Records for the task >>
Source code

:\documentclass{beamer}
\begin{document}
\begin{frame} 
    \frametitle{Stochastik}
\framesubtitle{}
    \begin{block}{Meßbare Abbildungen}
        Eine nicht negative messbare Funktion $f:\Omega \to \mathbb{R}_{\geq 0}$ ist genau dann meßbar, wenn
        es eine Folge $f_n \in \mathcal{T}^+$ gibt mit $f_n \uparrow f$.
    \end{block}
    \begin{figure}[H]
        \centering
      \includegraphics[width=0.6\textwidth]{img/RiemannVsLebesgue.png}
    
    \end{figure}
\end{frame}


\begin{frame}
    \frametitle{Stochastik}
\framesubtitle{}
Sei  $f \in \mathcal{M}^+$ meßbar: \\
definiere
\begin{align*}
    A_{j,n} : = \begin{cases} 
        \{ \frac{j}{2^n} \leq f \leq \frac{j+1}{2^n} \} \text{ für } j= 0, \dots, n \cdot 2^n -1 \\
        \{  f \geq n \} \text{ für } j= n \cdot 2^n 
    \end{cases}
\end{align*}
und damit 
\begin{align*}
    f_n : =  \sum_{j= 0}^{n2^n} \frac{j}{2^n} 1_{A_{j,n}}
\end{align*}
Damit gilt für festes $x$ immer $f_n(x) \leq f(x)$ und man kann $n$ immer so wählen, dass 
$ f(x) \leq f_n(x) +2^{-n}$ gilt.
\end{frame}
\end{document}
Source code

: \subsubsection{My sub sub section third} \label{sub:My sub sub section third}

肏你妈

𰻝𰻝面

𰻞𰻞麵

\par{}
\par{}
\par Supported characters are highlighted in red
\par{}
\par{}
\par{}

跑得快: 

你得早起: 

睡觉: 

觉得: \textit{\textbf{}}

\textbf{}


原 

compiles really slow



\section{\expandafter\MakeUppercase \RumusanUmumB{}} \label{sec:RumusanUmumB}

Task goal >> Lines holding "frac": copy each one from the records above.

Result for this task >>
        \{ \frac{j}{2^n} \leq f \leq \frac{j+1}{2^n} \} \text{ für } j= 0, \dots, n \cdot 2^n -1 \\
    f_n : =  \sum_{j= 0}^{n2^n} \frac{j}{2^n} 1_{A_{j,n}}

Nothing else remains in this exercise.